Fatoş: Neco sinirimi bozma, otur şuraya. birazdan misafirler gelecek, ben hâlâ masayı hazırlayamadım. sende ayağımın altında dolaşma.
Necati: bana ne? sıkılıyorum ben.
Fatoş: oğlum birazdan herkes gelecek ve hep beraber oturup doğum gününü kutlayacağız işte. azıcık sabret.
Necati: off... babam nerede? o neden gelmedi hâlâ?
Fatoş: ara sor nerede olduğunu.
Necati, masanın üzerindeki telefonu alıp babasını aradı. bir eliyle telefonu tutup diğerini beline koyarak evde oraya buraya yürümeye başladı. Fatoş, ona bakıp gülerek göz devirdi.
Fatoş: (gülümseyerek) babasına benzemiş işte, ne olacak.
Necati: alo baba neredesin?... gelmeyecek misin?... yok, annem değil, ben soruyorum. o zaten seni hiç hatırlamıyor bile.
Fatoş, dönüp şaşkınca çocuğa baktı. bu lafları nereden öğrendiği belliydi zaten.
Necati: çabuk gel ama... tamam, bekliyorum.
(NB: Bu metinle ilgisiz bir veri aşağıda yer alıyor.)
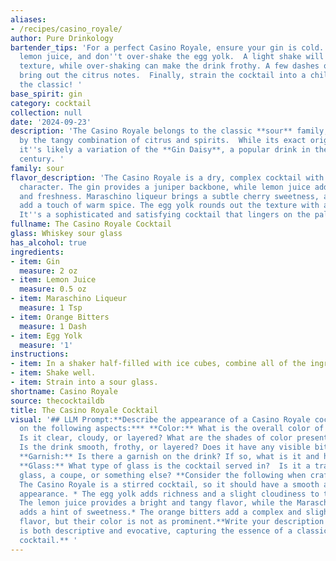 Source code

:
 ```yaml
---
aliases:
- /recipes/casino_royale/
author: Pure Drinkology
bartender_tips: 'For a perfect Casino Royale, ensure your gin is cold.  Use fresh
  lemon juice, and don''t over-shake the egg yolk.  A light shake will create a velvety
  texture, while over-shaking can make the drink frothy. A few dashes of orange bitters
  bring out the citrus notes.  Finally, strain the cocktail into a chilled coupe glass.  Enjoy
  the classic! '
base_spirit: gin
category: cocktail
collection: null
date: '2024-09-23'
description: 'The Casino Royale belongs to the classic **sour** family, characterized
  by the tangy combination of citrus and spirits.  While its exact origin is debated,
  it''s likely a variation of the **Gin Daisy**, a popular drink in the early 20th
  century. '
family: sour
flavor_description: 'The Casino Royale is a dry, complex cocktail with a bright, citrusy
  character. The gin provides a juniper backbone, while lemon juice adds tartness
  and freshness. Maraschino liqueur brings a subtle cherry sweetness, and orange bitters
  add a touch of warm spice. The egg yolk rounds out the texture with a velvety richness.
  It''s a sophisticated and satisfying cocktail that lingers on the palate. '
fullname: The Casino Royale Cocktail
glass: Whiskey sour glass
has_alcohol: true
ingredients:
- item: Gin
  measure: 2 oz
- item: Lemon Juice
  measure: 0.5 oz
- item: Maraschino Liqueur
  measure: 1 Tsp
- item: Orange Bitters
  measure: 1 Dash
- item: Egg Yolk
  measure: '1'
instructions:
- item: In a shaker half-filled with ice cubes, combine all of the ingredients.
- item: Shake well.
- item: Strain into a sour glass.
shortname: Casino Royale
source: thecocktaildb
title: The Casino Royale Cocktail
visual: '## LLM Prompt:**Describe the appearance of a Casino Royale cocktail. Focus
  on the following aspects:*** **Color:** What is the overall color of the drink?
  Is it clear, cloudy, or layered? What are the shades of color present?* **Texture:**
  Is the drink smooth, frothy, or layered? Does it have any visible bits of egg white?*
  **Garnish:** Is there a garnish on the drink? If so, what is it and how is it presented?*
  **Glass:** What type of glass is the cocktail served in?  Is it a traditional cocktail
  glass, a coupe, or something else? **Consider the following when crafting your description:***
  The Casino Royale is a stirred cocktail, so it should have a smooth and elegant
  appearance. * The egg yolk adds richness and a slight cloudiness to the drink. *
  The lemon juice provides a bright and tangy flavor, while the Maraschino Liqueur
  adds a hint of sweetness.* The orange bitters add a complex and slightly bitter
  flavor, but their color is not as prominent.**Write your description in a way that
  is both descriptive and evocative, capturing the essence of a classic and sophisticated
  cocktail.** '
---
```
Fatoş: oğlum sana bu lafları baban mı öğretiyor?
Necati: evet.
Fatoş: hıı, söylemene gerek yoktu zaten. biliyordum ben.
Necati: e biliyorsan neden soruyorsun ki?
Fatoş: Allah'ım ya...
o sırada kapı çaldı. Necati, koşarak gidip açınca karşısında babaannesini gördü. bir sevinçle kadının üzerine atladı.
Necati: babaanne!
Şevval: babaannesinin canı, mis kokulum benim! senin bugün doğum günün mü? sen ne ara büyüdün de sekiz yaşına geldin he çocuğum?
Necati: büyüdüm işte. kocaman oldum.
Şevval: kurban olurum ben sana.
Şevval Hanım, sıkıca sarıldı torununa. onu kendi oğlundan daha çok sevdiği doğruydu. Fatoş ise bu manzarayı gülümseyerek izliyordu. Necati çok sessiz bir çocuktu. genelde hep yüzü asık, morali bozuktu ama babaannesinin yanında hep neşe doluydu. bu kadın küçüklüğünden beri onun yanındaydı, her şeyini biliyordu. o büyütmüştü sonuçta... Şevval, öpüp doyamadığı torunundan nihayetinde ayrılıp gelinine döndü. birbirlerinden pek haz etmeseler de bu kıza birçok şeyi borçluydu. başta o gün söylediği şeyler olmak üzere... bu yüzden gülümseyerek karşılamışlardı birbirlerini. ve bu gülümsemeler hiçte yalandan değildi.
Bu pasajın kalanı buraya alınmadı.